● AIM OF THE TASK:
Emit an exact copy of the lines running from the start of the records to the line containing "Name : latex", both included.

******

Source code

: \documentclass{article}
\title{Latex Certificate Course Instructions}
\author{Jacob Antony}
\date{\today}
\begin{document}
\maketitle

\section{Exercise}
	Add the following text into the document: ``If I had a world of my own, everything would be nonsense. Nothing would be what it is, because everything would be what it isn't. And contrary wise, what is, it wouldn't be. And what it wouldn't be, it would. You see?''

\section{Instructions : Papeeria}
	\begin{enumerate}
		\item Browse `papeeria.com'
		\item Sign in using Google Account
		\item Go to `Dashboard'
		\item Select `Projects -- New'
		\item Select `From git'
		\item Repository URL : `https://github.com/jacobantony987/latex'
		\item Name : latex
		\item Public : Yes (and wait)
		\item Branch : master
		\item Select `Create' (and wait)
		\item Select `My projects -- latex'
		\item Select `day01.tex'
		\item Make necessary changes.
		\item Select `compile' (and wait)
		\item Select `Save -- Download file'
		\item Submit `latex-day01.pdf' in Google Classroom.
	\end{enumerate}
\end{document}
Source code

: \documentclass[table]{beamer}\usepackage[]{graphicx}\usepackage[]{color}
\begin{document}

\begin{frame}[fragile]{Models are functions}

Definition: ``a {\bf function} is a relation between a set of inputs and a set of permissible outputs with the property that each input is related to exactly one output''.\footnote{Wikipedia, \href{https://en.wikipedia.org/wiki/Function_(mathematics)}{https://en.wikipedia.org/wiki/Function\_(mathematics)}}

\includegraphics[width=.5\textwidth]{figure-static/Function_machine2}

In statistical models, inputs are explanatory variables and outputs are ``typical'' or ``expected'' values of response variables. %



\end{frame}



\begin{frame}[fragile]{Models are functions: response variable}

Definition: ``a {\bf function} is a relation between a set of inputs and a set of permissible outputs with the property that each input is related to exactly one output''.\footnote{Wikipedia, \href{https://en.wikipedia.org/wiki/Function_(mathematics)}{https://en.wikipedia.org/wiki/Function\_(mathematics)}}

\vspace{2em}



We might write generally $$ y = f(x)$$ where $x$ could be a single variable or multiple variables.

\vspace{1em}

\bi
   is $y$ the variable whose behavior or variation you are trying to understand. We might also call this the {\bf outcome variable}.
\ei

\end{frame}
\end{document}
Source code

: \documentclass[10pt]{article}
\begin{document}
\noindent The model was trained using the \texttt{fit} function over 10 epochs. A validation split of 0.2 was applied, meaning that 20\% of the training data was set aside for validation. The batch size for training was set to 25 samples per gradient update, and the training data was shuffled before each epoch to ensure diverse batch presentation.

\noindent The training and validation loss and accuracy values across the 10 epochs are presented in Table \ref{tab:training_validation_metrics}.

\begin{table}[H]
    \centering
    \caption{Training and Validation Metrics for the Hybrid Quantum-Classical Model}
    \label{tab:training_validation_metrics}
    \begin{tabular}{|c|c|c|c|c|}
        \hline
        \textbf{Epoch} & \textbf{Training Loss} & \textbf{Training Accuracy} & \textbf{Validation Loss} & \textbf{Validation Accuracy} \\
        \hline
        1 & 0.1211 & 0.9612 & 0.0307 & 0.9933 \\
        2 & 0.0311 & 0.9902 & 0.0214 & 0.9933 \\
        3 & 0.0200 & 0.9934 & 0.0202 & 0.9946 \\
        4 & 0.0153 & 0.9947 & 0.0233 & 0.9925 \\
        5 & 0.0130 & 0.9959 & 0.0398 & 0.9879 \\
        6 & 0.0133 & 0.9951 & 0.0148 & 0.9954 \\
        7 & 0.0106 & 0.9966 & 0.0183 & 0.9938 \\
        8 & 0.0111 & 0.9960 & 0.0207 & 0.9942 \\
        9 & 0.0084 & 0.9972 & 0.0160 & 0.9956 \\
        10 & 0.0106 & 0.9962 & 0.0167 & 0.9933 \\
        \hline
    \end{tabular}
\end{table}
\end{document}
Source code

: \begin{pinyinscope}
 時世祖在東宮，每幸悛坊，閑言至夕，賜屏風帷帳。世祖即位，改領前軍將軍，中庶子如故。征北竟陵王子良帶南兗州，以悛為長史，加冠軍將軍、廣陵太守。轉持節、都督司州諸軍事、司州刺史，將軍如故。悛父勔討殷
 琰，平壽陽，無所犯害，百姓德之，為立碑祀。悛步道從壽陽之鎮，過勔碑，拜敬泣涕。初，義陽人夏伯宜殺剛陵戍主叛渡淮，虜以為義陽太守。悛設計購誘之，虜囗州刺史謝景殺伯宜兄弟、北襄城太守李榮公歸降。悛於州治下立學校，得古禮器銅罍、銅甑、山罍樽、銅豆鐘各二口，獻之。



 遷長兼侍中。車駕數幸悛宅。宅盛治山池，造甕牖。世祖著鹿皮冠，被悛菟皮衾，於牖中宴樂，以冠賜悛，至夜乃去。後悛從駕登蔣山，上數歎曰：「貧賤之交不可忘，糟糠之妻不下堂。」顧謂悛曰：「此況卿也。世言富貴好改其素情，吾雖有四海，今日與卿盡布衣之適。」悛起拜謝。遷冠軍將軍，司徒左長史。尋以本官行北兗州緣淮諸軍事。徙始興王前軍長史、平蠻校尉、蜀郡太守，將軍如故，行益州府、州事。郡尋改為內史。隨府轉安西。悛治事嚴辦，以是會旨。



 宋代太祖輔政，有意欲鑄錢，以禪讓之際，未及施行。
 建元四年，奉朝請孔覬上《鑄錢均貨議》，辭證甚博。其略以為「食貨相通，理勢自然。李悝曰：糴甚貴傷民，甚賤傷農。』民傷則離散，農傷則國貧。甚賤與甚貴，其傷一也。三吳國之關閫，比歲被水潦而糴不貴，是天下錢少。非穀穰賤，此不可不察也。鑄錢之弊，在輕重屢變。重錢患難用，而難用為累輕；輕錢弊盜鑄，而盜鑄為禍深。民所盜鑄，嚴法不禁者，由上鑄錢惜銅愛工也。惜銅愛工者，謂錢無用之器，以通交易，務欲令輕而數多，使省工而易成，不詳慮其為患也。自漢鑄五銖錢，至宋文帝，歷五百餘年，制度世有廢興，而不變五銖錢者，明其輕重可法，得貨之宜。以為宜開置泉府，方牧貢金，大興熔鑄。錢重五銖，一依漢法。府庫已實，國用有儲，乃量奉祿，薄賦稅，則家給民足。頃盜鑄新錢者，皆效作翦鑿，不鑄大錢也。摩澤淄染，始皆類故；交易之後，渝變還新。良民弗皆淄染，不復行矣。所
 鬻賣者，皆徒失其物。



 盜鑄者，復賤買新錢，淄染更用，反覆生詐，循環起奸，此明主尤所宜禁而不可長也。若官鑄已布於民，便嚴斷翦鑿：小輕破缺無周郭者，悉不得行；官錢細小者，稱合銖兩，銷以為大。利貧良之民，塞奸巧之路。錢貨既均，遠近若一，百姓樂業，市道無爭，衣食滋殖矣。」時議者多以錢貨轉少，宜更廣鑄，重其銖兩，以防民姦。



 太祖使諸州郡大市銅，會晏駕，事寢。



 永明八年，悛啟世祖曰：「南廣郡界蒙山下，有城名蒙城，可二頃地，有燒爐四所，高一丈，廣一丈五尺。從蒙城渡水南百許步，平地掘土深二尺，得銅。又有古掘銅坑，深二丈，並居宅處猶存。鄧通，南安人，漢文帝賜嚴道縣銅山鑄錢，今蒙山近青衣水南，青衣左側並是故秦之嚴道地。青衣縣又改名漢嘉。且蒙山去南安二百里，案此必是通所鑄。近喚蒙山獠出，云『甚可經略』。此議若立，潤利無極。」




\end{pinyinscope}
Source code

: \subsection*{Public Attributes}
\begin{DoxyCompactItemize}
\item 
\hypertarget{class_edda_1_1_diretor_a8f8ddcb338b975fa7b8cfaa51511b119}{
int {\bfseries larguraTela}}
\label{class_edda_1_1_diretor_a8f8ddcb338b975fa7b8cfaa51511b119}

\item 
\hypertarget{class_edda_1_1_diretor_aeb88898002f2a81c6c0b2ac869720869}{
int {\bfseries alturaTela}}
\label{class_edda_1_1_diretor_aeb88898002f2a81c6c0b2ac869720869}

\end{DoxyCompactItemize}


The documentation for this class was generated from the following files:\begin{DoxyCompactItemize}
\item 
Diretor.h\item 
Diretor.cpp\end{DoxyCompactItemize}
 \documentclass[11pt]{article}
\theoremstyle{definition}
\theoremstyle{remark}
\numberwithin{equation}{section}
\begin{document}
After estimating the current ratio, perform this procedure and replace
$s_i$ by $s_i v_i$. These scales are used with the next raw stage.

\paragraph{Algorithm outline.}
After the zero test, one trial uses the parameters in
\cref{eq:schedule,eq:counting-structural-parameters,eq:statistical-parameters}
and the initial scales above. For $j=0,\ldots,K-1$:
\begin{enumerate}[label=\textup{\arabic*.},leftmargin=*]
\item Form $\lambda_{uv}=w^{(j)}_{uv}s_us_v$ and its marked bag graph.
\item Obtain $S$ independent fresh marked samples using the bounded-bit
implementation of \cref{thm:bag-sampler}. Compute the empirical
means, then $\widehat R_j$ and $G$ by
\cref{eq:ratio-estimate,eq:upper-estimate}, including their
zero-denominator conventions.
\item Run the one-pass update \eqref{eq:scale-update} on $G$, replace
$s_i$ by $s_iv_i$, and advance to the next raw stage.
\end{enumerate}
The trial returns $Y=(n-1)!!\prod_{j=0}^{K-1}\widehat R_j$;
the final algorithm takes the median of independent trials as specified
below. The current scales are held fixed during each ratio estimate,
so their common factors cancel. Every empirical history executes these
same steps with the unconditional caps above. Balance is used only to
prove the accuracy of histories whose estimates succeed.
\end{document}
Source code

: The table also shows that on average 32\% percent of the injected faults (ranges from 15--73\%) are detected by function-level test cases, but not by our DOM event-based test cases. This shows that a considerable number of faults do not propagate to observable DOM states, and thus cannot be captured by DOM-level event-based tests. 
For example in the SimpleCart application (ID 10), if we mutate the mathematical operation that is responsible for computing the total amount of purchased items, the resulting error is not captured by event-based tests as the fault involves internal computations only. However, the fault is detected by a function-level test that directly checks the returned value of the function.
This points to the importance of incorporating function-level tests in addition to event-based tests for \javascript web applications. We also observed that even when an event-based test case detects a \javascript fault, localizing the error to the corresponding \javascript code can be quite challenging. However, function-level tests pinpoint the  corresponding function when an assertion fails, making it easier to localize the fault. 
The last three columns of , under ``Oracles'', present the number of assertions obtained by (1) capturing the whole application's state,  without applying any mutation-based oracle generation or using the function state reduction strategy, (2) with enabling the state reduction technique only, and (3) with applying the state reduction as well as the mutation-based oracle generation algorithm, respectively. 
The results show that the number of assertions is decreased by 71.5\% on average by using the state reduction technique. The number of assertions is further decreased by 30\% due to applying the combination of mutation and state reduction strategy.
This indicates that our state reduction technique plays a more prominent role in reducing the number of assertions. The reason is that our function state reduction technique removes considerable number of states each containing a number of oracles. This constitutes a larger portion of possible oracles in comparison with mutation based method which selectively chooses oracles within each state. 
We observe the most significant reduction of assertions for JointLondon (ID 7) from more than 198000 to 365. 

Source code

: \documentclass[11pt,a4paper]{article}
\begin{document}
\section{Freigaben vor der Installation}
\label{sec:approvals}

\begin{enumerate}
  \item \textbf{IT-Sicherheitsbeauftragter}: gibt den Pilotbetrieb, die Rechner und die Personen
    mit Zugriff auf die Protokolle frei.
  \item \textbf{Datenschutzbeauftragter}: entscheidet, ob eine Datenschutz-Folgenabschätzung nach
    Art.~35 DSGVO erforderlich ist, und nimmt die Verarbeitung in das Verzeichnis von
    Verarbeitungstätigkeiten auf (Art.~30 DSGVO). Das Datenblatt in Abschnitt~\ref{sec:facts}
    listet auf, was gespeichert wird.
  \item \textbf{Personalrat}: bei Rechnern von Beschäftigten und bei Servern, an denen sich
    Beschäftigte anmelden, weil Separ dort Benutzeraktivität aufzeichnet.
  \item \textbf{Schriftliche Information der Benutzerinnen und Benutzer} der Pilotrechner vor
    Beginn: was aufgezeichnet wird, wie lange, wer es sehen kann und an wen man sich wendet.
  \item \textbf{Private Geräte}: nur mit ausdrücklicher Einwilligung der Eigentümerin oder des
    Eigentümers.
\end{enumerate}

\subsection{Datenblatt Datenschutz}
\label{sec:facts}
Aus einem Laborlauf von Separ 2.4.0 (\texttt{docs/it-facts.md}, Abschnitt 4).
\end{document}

******

● SOLUTION:
Source code

: \documentclass{article}
\title{Latex Certificate Course Instructions}
\author{Jacob Antony}
\date{\today}
\begin{document}
\maketitle

\section{Exercise}
	Add the following text into the document: ``If I had a world of my own, everything would be nonsense. Nothing would be what it is, because everything would be what it isn't. And contrary wise, what is, it wouldn't be. And what it wouldn't be, it would. You see?''

\section{Instructions : Papeeria}
	\begin{enumerate}
		\item Browse `papeeria.com'
		\item Sign in using Google Account
		\item Go to `Dashboard'
		\item Select `Projects -- New'
		\item Select `From git'
		\item Repository URL : `https://github.com/jacobantony987/latex'
		\item Name : latex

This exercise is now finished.